The raver soul of Yoshi Flower

"I meditated today with diamonds on," says the Detroit up-and-comer, who aims for a pop sweet spot between Lil Pump and Deepak Chopra.

ALL EARS Two tracks into Yoshi Flower’s debut mixtape American Raver we hear a voicemail from his dad. It’s a shortcut to pathos we’ve heard on a million albums, from Frank Ocean’s Blonde and Kendrick’s good kid, m.A.A.d city to recent albums by Aaron Carter and Mike Posner. It’s easy for the uninformed to roll their eyes—except Yoshi’s “dad” is 26-year-old comedian Brandon Wardell, who regales Yoshi with criticisms in a voice that sounds almost like someone’s happy-go-lucky pops.

“We recorded like 20 minutes of it,” Yoshi told me over the phone—though only a few short snatches made it onto the mixtape. Both performers were quite stoned, and judging by the singer’s tortoise-slow drawl and lyrical fixation on chemical consumption, it’s not an uncommon state to find him in. 

“[Wardell] was like, ‘I don’t want your mother to hear this, but luckily you’re not famous at all, and nobody hears your music unless it’s a Spotify curated playlist,'” he says. “He was going in on me.
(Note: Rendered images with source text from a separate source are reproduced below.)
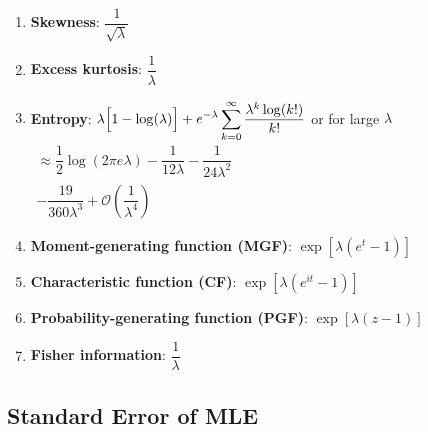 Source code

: \begin{enumerate}

    \item \textbf{Skewness}:
    $
         {\displaystyle {\dfrac {1}{\sqrt {\lambda }}}}
    $
    \hfill \cite{wiki/Poisson_distribution}

    \item \textbf{Excess kurtosis}:
    $
         {\displaystyle {\dfrac {1}{\lambda }}}
    $
    \hfill \cite{wiki/Poisson_distribution}

    \item \textbf{Entropy}:
    ${\displaystyle \lambda {\Bigl [}1-\log(\lambda ){\Bigr ]}+e^{-\lambda }\sum _{k=0}^{\infty }{\dfrac {\lambda ^{k}\log(k!)}{k!}}}$
    or for large ${\displaystyle \lambda }$
    ${\displaystyle {\begin{aligned}\approx {\dfrac {1}{2}}\log \left(2\pi e\lambda \right)-{\dfrac {1}{12\lambda }}-{\dfrac {1}{24\lambda ^{2}}}\\-{\dfrac {19}{360\lambda ^{3}}}+{\mathcal {O}}\left({\dfrac {1}{\lambda ^{4}}}\right)\end{aligned}}}$
    \hfill \cite{wiki/Poisson_distribution}

    \item \textbf{Moment-generating function (MGF)}:
    $
         {\displaystyle \exp \left[\lambda \left(e^{t}-1\right)\right]}
    $
    \hfill \cite{wiki/Poisson_distribution}

    \item \textbf{Characteristic function (CF)}:
    $
         {\displaystyle \exp \left[\lambda \left(e^{it}-1\right)\right]}
    $
    \hfill \cite{wiki/Poisson_distribution}

    \item \textbf{Probability-generating function (PGF)}:
    $
         {\displaystyle \exp \left[\lambda \left(z-1\right)\right]}
    $
    \hfill \cite{wiki/Poisson_distribution}

    \item \textbf{Fisher information}:
    $
         {\displaystyle {\dfrac {1}{\lambda }}}
    $
    \hfill \cite{wiki/Poisson_distribution}
\end{enumerate}




\subsection{Standard Error of MLE}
He’s like a happy cynic.” 

Those words could just as easily describe Yoshi Flower, who’ll be playing at the Rickshaw Stop Fri/22 as part of San Francisco’s long-running weekly Popscene indie dance party.

The Detroit artist presents himself in his music as sort of as half-hedonist, half-guru. “Sometimes I wanna listen to Lil Pump, sometimes I wanna listen to Deepak Chopra,” he tells me, and he comes off a little like both—the former most prominently in how his music is explicitly youth-oriented. “It’s not for people who have guns and mortgages,” he quips.

Born Josh Smith, Yoshi came of age in Detroit’s underground rave scene and saw legendary local DJs like Moodymann and Carl Craig as a teenager while gobbling all manner of drugs: nitrous, molly, acid. 

“None of us had money to go to a festival,” he says. “So by the time we were able to even go to one they were all mad expensive, so we’d just go to warehouses and it was very freeing. Nobody had to be a certain type of way. All you had to do was feel the bass.”

His raver bona fides form a strong part of his artistic identity (the track titles of American Raver spell out a pledge of allegiance to “the rave”). But his music is worlds away from Detroit dance music. He makes pop in an omnivorous, post-Internet sense; he sings, he raps, he strums an acoustic while filling the margins with hip-hop beats and post-Diplo chipmunk vocals. It’s hard to pin down but easy to imagine on pop radio.

He first came to prominence as one-half of goth-R&B duo Gosh Pith before his manager, on a whim, cold-emailed his SoundCloud link to a promoter at Bonnaroo in 2017. They had a spot they needed to fill, and rumors about the identity of the mysterious Yoshi Flower began to spread like wildfire—not least once he and his friends put up signs around the festival grounds reading “TAKE ACID AND GO SEE YOSHI FLOWER.” 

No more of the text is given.